Le motivazioni dello sciopero è ora ancor più chiara e senza equivoci: la reiterata volontà delle controparti datoriali di non procedere al rinnovo dei contratti collettivi nazionali del settore privato, attraverso la ritardata apertura delle trattative oppure, nei settori dove la negoziazione ha preso avvio, assumendo posizioni ostative e dichiarando in ogni occasione la loro intenzione a non procedere in ogni caso alla sottoscrizione dei CCNL fino a quando non sarà garantito il totale finanziamento dell’incremento del costo del lavoro a carico delle Regioni.
L’insistenza delle due associazioni su questa posizione è indicativa della loro volontà di scaricare di fatto il rischio d’impresa sulle spalle di lavoratrici e lavoratori e della collettività, una posizione per noi irricevibile.
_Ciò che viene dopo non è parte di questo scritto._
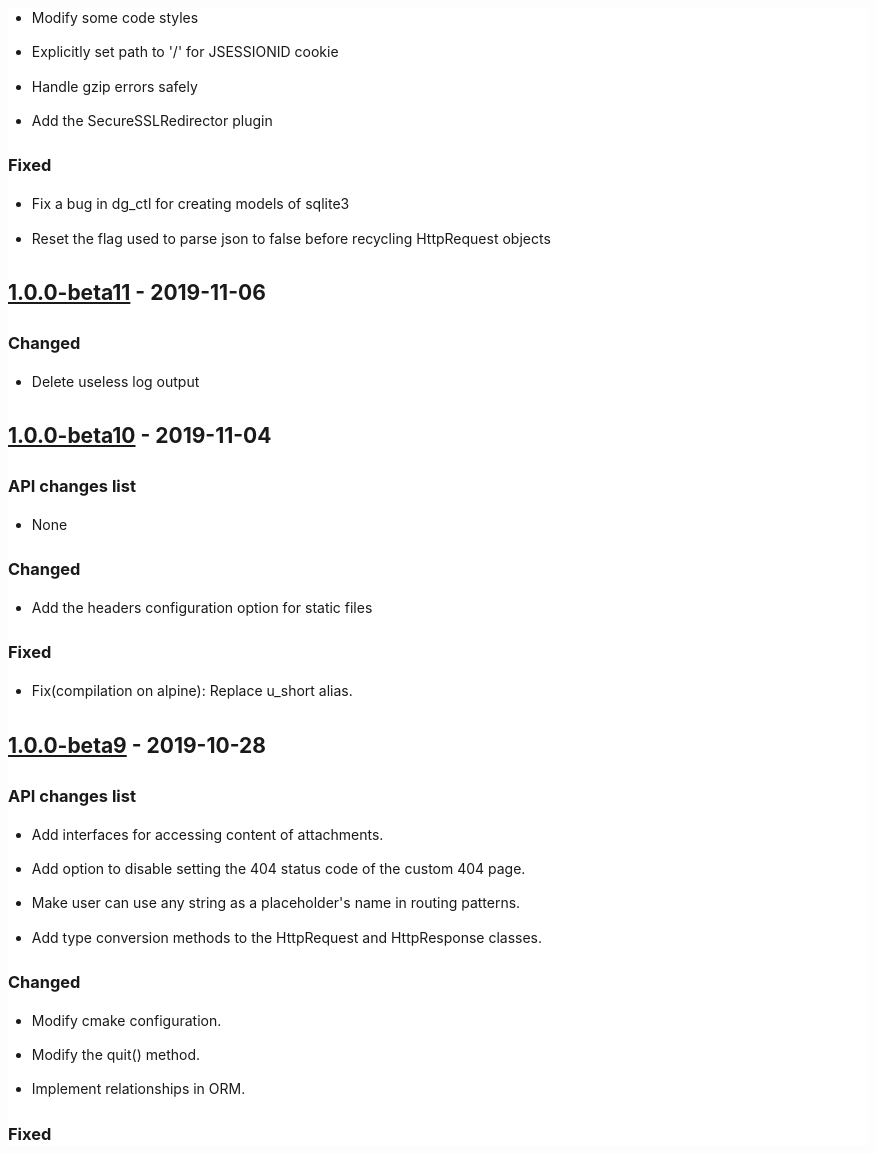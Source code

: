 - Modify some code styles

- Explicitly set path to '/' for JSESSIONID cookie

- Handle gzip errors safely

- Add the SecureSSLRedirector plugin

### Fixed

- Fix a bug in dg_ctl for creating models of sqlite3

- Reset the flag used to parse json to false before recycling HttpRequest objects

## [1.0.0-beta11] - 2019-11-06

### Changed

- Delete useless log output

## [1.0.0-beta10] - 2019-11-04

### API changes list

- None

### Changed

- Add the headers configuration option for static files

### Fixed

- Fix(compilation on alpine): Replace u_short alias.

## [1.0.0-beta9] - 2019-10-28

### API changes list

- Add interfaces for accessing content of attachments.

- Add option to disable setting the 404 status code of the custom 404 page.

- Make user can use any string as a placeholder's name in routing patterns.

- Add type conversion methods to the HttpRequest and HttpResponse classes.

### Changed

- Modify cmake configuration.

- Modify the quit() method.

- Implement relationships in ORM.

### Fixed


[Unreleased]: https://github.com/an-tao/drogon/compare/v1.9.9...HEAD
[1.9.9]: https://github.com/an-tao/drogon/compare/v1.9.8...v1.9.9
[1.9.8]: https://github.com/an-tao/drogon/compare/v1.9.7...v1.9.8
[1.9.7]: https://github.com/an-tao/drogon/compare/v1.9.6...v1.9.7
[1.9.6]: https://github.com/an-tao/drogon/compare/v1.9.5...v1.9.6
[1.9.5]: https://github.com/an-tao/drogon/compare/v1.9.4...v1.9.5
[1.9.4]: https://github.com/an-tao/drogon/compare/v1.9.3...v1.9.4
[1.9.3]: https://github.com/an-tao/drogon/compare/v1.9.2...v1.9.3
[1.9.2]: https://github.com/an-tao/drogon/compare/v1.9.1...v1.9.2
[1.9.1]: https://github.com/an-tao/drogon/compare/v1.9.0...v1.9.1
[1.9.0]: https://github.com/an-tao/drogon/compare/v1.9.0-rc.1...v1.9.0
[1.9.0-rc.1]: https://github.com/an-tao/drogon/compare/v1.8.6...v1.9.0-rc.1
[1.8.6]: https://github.com/an-tao/drogon/compare/v1.8.5...v1.8.6
[1.8.5]: https://github.com/an-tao/drogon/compare/v1.8.4...v1.8.5
[1.8.4]: https://github.com/an-tao/drogon/compare/v1.8.3...v1.8.4
[1.8.3]: https://github.com/an-tao/drogon/compare/v1.8.2...v1.8.3
[1.8.2]: https://github.com/an-tao/drogon/compare/v1.8.1...v1.8.2
[1.8.1]: https://github.com/an-tao/drogon/compare/v1.8.0...v1.8.1
[1.8.0]: https://github.com/an-tao/drogon/compare/v1.7.5...v1.8.0
[1.7.5]: https://github.com/an-tao/drogon/compare/v1.7.4...v1.7.5
[1.7.4]: https://github.com/an-tao/drogon/compare/v1.7.3...v1.7.4
[1.7.3]: https://github.com/an-tao/drogon/compare/v1.7.2...v1.7.3
[1.7.2]: https://github.com/an-tao/drogon/compare/v1.7.1...v1.7.2
[1.7.1]: https://github.com/an-tao/drogon/compare/v1.7.0...v1.7.1
[1.7.0]: https://github.com/an-tao/drogon/compare/v1.6.0...v1.7.0
[1.6.0]: https://github.com/an-tao/drogon/compare/v1.5.1...v1.6.0
[1.5.1]: https://github.com/an-tao/drogon/compare/v1.5.0...v1.5.1
[1.5.0]: https://github.com/an-tao/drogon/compare/v1.4.1...v1.5.0
[1.4.1]: https://github.com/an-tao/drogon/compare/v1.4.0...v1.4.1
[1.4.0]: https://github.com/an-tao/drogon/compare/v1.3.0...v1.4.0
[1.3.0]: https://github.com/an-tao/drogon/compare/v1.2.0...v1.3.0
[1.2.0]: https://github.com/an-tao/drogon/compare/v1.1.0...v1.2.0
[1.1.0]: https://github.com/an-tao/drogon/compare/v1.0.0...v1.1.0
[1.0.0]: https://github.com/an-tao/drogon/compare/v1.0.0-beta21...v1.0.0
[1.0.0-beta21]: https://github.com/an-tao/drogon/compare/v1.0.0-beta20...v1.0.0-beta21
[1.0.0-beta20]: https://github.com/an-tao/drogon/compare/v1.0.0-beta19...v1.0.0-beta20
[1.0.0-beta19]: https://github.com/an-tao/drogon/compare/v1.0.0-beta18...v1.0.0-beta19
[1.0.0-beta18]: https://github.com/an-tao/drogon/compare/v1.0.0-beta17...v1.0.0-beta18
[1.0.0-beta17]: https://github.com/an-tao/drogon/compare/v1.0.0-beta16...v1.0.0-beta17
[1.0.0-beta16]: https://github.com/an-tao/drogon/compare/v1.0.0-beta15...v1.0.0-beta16
[1.0.0-beta15]: https://github.com/an-tao/drogon/compare/v1.0.0-beta14...v1.0.0-beta15
[1.0.0-beta14]: https://github.com/an-tao/drogon/compare/v1.0.0-beta13...v1.0.0-beta14
[1.0.0-beta13]: https://github.com/an-tao/drogon/compare/v1.0.0-beta12...v1.0.0-beta13
[1.0.0-beta12]: https://github.com/an-tao/drogon/compare/v1.0.0-beta11...v1.0.0-beta12
[1.0.0-beta11]: https://github.com/an-tao/drogon/compare/v1.0.0-beta10...v1.0.0-beta11
[1.0.0-beta10]: https://github.com/an-tao/drogon/compare/v1.0.0-beta9...v1.0.0-beta10
[1.0.0-beta9]: https://github.com/an-tao/drogon/compare/v1.0.0-beta8...v1.0.0-beta9
[1.0.0-beta8]: https://github.com/an-tao/drogon/compare/v1.0.0-beta7...v1.0.0-beta8
[1.0.0-beta7]: https://github.com/an-tao/drogon/compare/v1.0.0-beta6...v1.0.0-beta7
[1.0.0-beta6]: https://github.com/an-tao/drogon/compare/v1.0.0-beta5...v1.0.0-beta6
[1.0.0-beta5]: https://github.com/an-tao/drogon/compare/v1.0.0-beta4...v1.0.0-beta5
[1.0.0-beta4]: https://github.com/an-tao/drogon/compare/v1.0.0-beta3...v1.0.0-beta4
[1.0.0-beta3]: https://github.com/an-tao/drogon/compare/v1.0.0-beta2...v1.0.0-beta3
[1.0.0-beta2]: https://github.com/an-tao/drogon/compare/v1.0.0-beta1...v1.0.0-beta2
[1.0.0-beta1]: https://github.com/an-tao/drogon/releases/tag/v1.0.0-beta1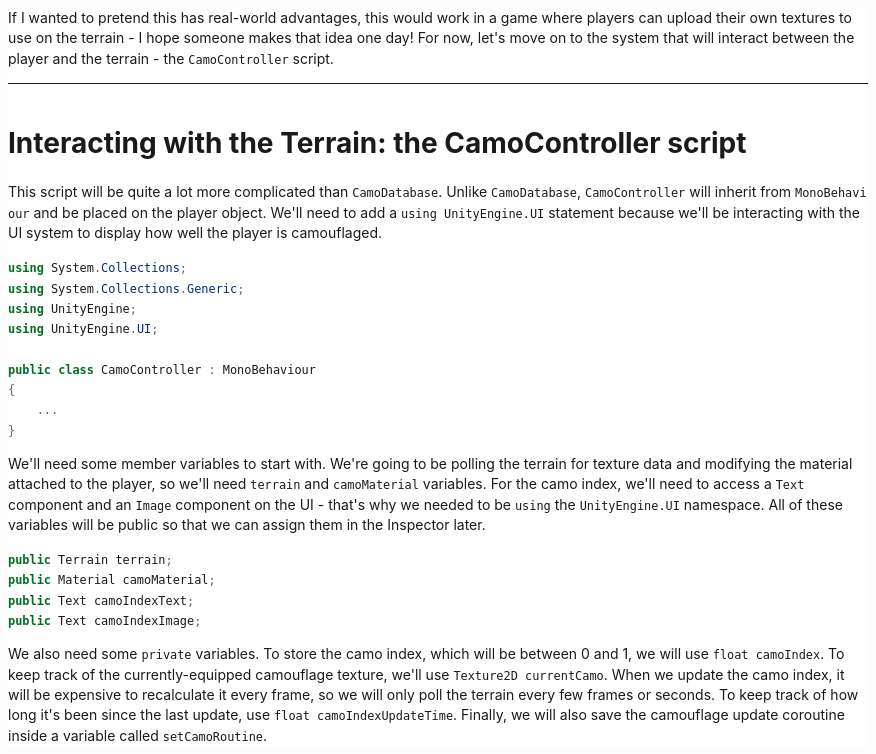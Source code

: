
If I wanted to pretend this has real-world advantages, this would work in a game where players can upload their own textures to use on the terrain - I hope someone makes that idea one day! For now, let's move on to the system that will interact between the player and the terrain - the `CamoController` script.

<script async src="https://pagead2.googlesyndication.com/pagead/js/adsbygoogle.js"></script>
<ins class="adsbygoogle"
     style="display:block; text-align:center;"
     data-ad-layout="in-article"
     data-ad-format="fluid"
     data-ad-client="ca-pub-5101496396569275"
     data-ad-slot="3740606711"></ins>
<script>
     (adsbygoogle = window.adsbygoogle || []).push({});
</script>

<hr/>

# Interacting with the Terrain: the CamoController script

This script will be quite a lot more complicated than `CamoDatabase`. Unlike `CamoDatabase`, `CamoController` will inherit from `MonoBehaviour` and be placed on the player object. We'll need to add a `using UnityEngine.UI` statement because we'll be interacting with the UI system to display how well the player is camouflaged.

```csharp
using System.Collections;
using System.Collections.Generic;
using UnityEngine;
using UnityEngine.UI;

public class CamoController : MonoBehaviour
{
    ...
}
```

We'll need some member variables to start with. We're going to be polling the terrain for texture data and modifying the material attached to the player, so we'll need `terrain` and `camoMaterial` variables. For the camo index, we'll need to access a `Text` component and an `Image` component on the UI - that's why we needed to be `using` the `UnityEngine.UI` namespace. All of these variables will be public so that we can assign them in the Inspector later.

```csharp
public Terrain terrain;
public Material camoMaterial;
public Text camoIndexText;
public Text camoIndexImage;
```

We also need some `private` variables. To store the camo index, which will be between 0 and 1, we will use `float camoIndex`. To keep track of the currently-equipped camouflage texture, we'll use `Texture2D currentCamo`. When we update the camo index, it will be
expensive to recalculate it every frame, so we will only poll the terrain every few frames or seconds. To keep track of how long it's been since the last update, use `float camoIndexUpdateTime`. Finally, we will also save the camouflage update coroutine inside a variable called `setCamoRoutine`.
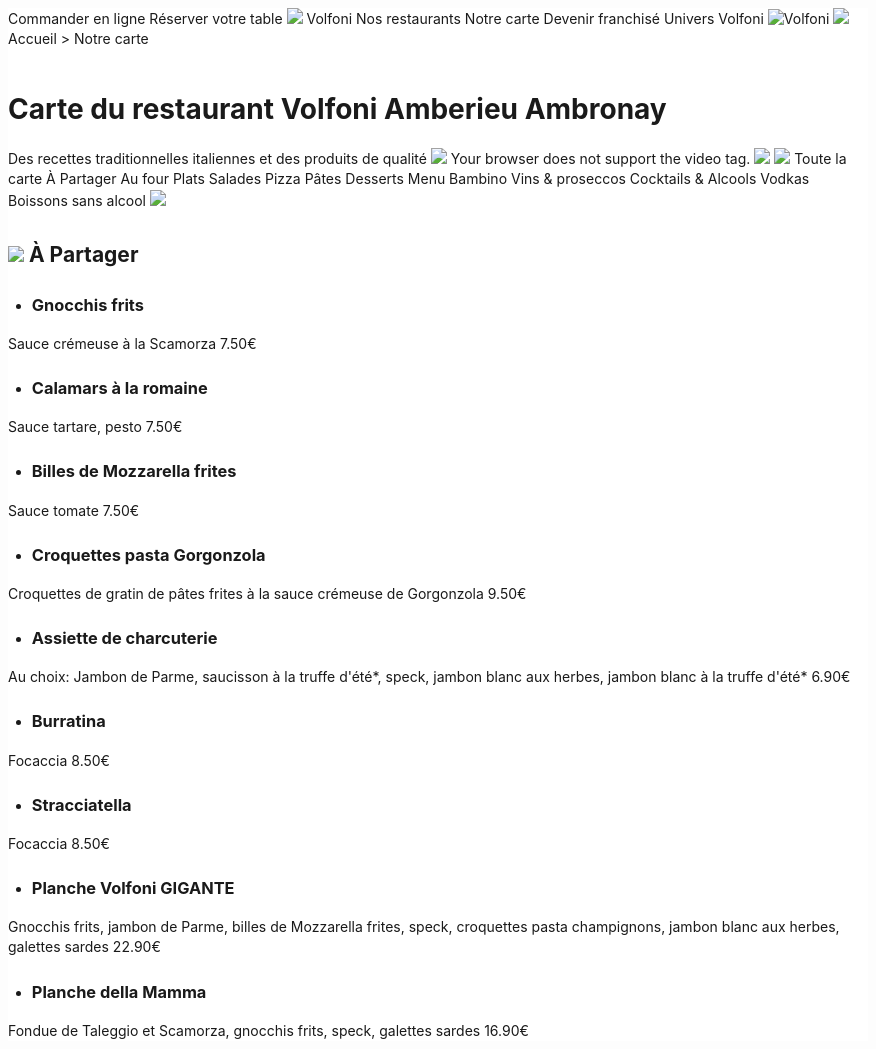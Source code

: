 Commander en ligne
Réserver votre table
![](https://www.volfoni.fr/wp-content/themes/volfoni/images/logo.svg) Volfoni
Nos restaurants 
Notre carte 
Devenir franchisé 
Univers Volfoni 
![Volfoni](https://www.volfoni.fr/wp-content/themes/volfoni/images/menu.png) ![](https://www.volfoni.fr/wp-content/themes/volfoni/images/logo.svg)
Accueil > Notre carte
# Carte du restaurant Volfoni Amberieu Ambronay
Des recettes traditionnelles italiennes et des produits de qualité
![](https://www.volfoni.fr/wp-content/themes/volfoni/images/tv_mask.png) Your browser does not support the video tag. 
![](https://www.volfoni.fr/wp-content/uploads/2022/11/pizzacmjn-1.jpg) ![](https://www.volfoni.fr/wp-content/themes/volfoni/images/cadres/cadre.png)
Toute la carte  À Partager  Au four  Plats  Salades  Pizza  Pâtes  Desserts  Menu Bambino  Vins & proseccos  Cocktails & Alcools  Vodkas  Boissons sans alcool 
![](https://www.volfoni.fr/wp-content/uploads/2024/10/ap.png)
##  ![](https://www.volfoni.fr/wp-content/uploads/2022/02/iconecarteapartager.svg) À Partager 
  * ### Gnocchis frits
Sauce crémeuse à la Scamorza
7.50€ 
  * ### Calamars à la romaine
Sauce tartare, pesto
7.50€ 
  * ### Billes de Mozzarella frites
Sauce tomate
7.50€ 
  * ### Croquettes pasta Gorgonzola
Croquettes de gratin de pâtes frites à la sauce crémeuse de Gorgonzola
9.50€ 
  * ### Assiette de charcuterie
Au choix: Jambon de Parme, saucisson à la truffe d'été*, speck, jambon blanc aux herbes, jambon blanc à la truffe d'été*
6.90€ 
  * ### Burratina
Focaccia
8.50€ 
  * ### Stracciatella
Focaccia
8.50€ 
  * ### Planche Volfoni GIGANTE
Gnocchis frits, jambon de Parme, billes de Mozzarella frites, speck, croquettes pasta champignons, jambon blanc aux herbes, galettes sardes
22.90€ 
  * ### Planche della Mamma
Fondue de Taleggio et Scamorza, gnocchis frits, speck, galettes sardes
16.90€ 
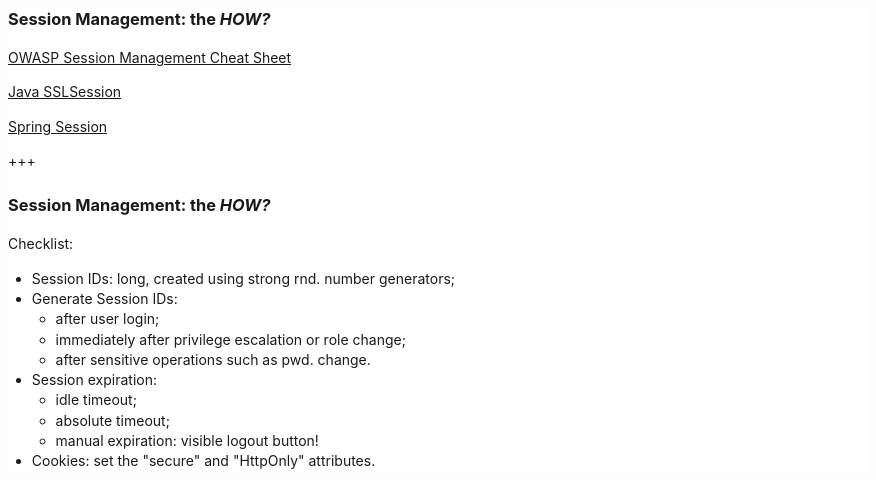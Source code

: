 
### Session Management: the *HOW?*

[OWASP Session Management Cheat Sheet](https://www.owasp.org/index.php/Session_Management_Cheat_Sheet)

[Java SSLSession](https://docs.oracle.com/javase/8/docs/api/javax/net/ssl/SSLSession.html)

[Spring Session](http://projects.spring.io/spring-session/)

+++

### Session Management: the *HOW?*

Checklist:
 * Session IDs: long, created using strong rnd. number generators;
 * Generate Session IDs:
   * after user login;
   * immediately after privilege escalation or role change;
   * after sensitive operations such as pwd. change.
 * Session expiration:
   * idle timeout;
   * absolute timeout;
   * manual expiration: visible logout button!
 * Cookies: set the "secure" and "HttpOnly" attributes.   


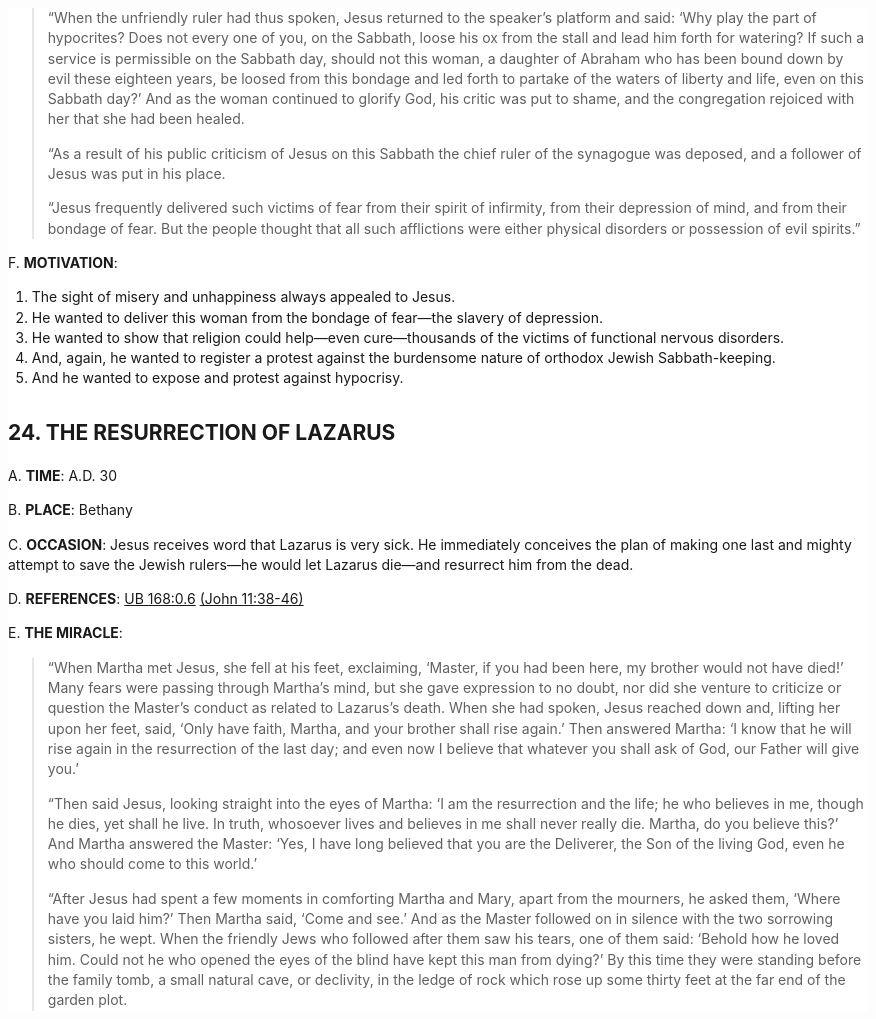 > “When the unfriendly ruler had thus spoken, Jesus returned to the speaker’s platform and said: ‘Why play the part of hypocrites? Does not every one of you, on the Sabbath, loose his ox from the stall and lead him forth for watering? If such a service is permissible on the Sabbath day, should not this woman, a daughter of Abraham who has been bound down by evil these eighteen years, be loosed from this bondage and led forth to partake of the waters of liberty and life, even on this Sabbath day?’ And as the woman continued to glorify God, his critic was put to shame, and the congregation rejoiced with her that she had been healed.
> 
> “As a result of his public criticism of Jesus on this Sabbath the chief ruler of the synagogue was deposed, and a follower of Jesus was put in his place.
> 
> “Jesus frequently delivered such victims of fear from their spirit of infirmity, from their depression of mind, and from their bondage of fear. But the people thought that all such afflictions were either physical disorders or possession of evil spirits.”

F. **MOTIVATION**:

1. The sight of misery and unhappiness always appealed to Jesus.
2. He wanted to deliver this woman from the bondage of fear—the slavery of depression.
3. He wanted to show that religion could help—even cure—thousands of the victims of functional nervous disorders.
4. And, again, he wanted to register a protest against the burdensome nature of orthodox Jewish Sabbath-keeping.
5. And he wanted to expose and protest against hypocrisy.

## 24. THE RESURRECTION OF LAZARUS

A. **TIME**: A.D. 30

B. **PLACE**: Bethany

C. **OCCASION**: Jesus receives word that Lazarus is very sick. He immediately conceives the plan of making one last and mighty attempt to save the Jewish rulers—he would let Lazarus die—and resurrect him from the dead.

D. **REFERENCES**: <a id="s691_19"></a>[UB 168:0.6](/en/The_Urantia_Book/168#p0_6) [(John 11:38-46)](/en/Bible/John/11#v38)

E. **THE MIRACLE**: 

> “When Martha met Jesus, she fell at his feet, exclaiming, ‘Master, if you had been here, my brother would not have died!’ Many fears were passing through Martha’s mind, but she gave expression to no doubt, nor did she venture to criticize or question the Master’s conduct as related to Lazarus’s death. When she had spoken, Jesus reached down and, lifting her upon her feet, said, ‘Only have faith, Martha, and your brother shall rise again.’ Then answered Martha: ‘I know that he will rise again in the resurrection of the last day; and even now I believe that whatever you shall ask of God, our Father will give you.’
> 
> “Then said Jesus, looking straight into the eyes of Martha: ‘I am the resurrection and the life; he who believes in me, though he dies, yet shall he live. In truth, whosoever lives and believes in me shall never really die. Martha, do you believe this?’ And Martha answered the Master: ‘Yes, I have long believed that you are the Deliverer, the Son of the living God, even he who should come to this world.’
> 
> “After Jesus had spent a few moments in comforting Martha and Mary, apart from the mourners, he asked them, ‘Where have you laid him?’ Then Martha said, ‘Come and see.’ And as the Master followed on in silence with the two sorrowing sisters, he wept. When the friendly Jews who followed after them saw his tears, one of them said: ‘Behold how he loved him. Could not he who opened the eyes of the blind have kept this man from dying?’ By this time they were standing before the family tomb, a small natural cave, or declivity, in the ledge of rock which rose up some thirty feet at the far end of the garden plot.
>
Abbiamo ribadito con fermezza la necessità di assumere responsabilità chiare e non rinviabili, sia da parte delle associazioni datoriali sia da parte delle istituzioni competenti.

Parliamo di contratti scaduti da 8 e 14 anni. Parliamo di un divario salariale che arriva fino a 500 euro al mese per un infermiere rispetto agli stipendi della sanità pubblica. Una condizione che sta alimentando la fuga di personale e mettendo a rischio la qualità dei servizi per le persone più fragili e per gli anziani nelle RSA.
Chiediamo al Ministero della Salute e alla Conferenza delle Regioni regole chiare che impediscano dumping contrattuale e rendano automatico il rinnovo dei CCNL alle stesse vigenze della sanità pubblica.
La mobilitazione prosegue nei territori, con presidi e richieste di ispezioni nei luoghi di lavoro. Il 17 aprile porteremo in piazza la voce di lavoratrici, lavoratori e professionisti che garantiscono ogni giorno un servizio pubblico essenziale.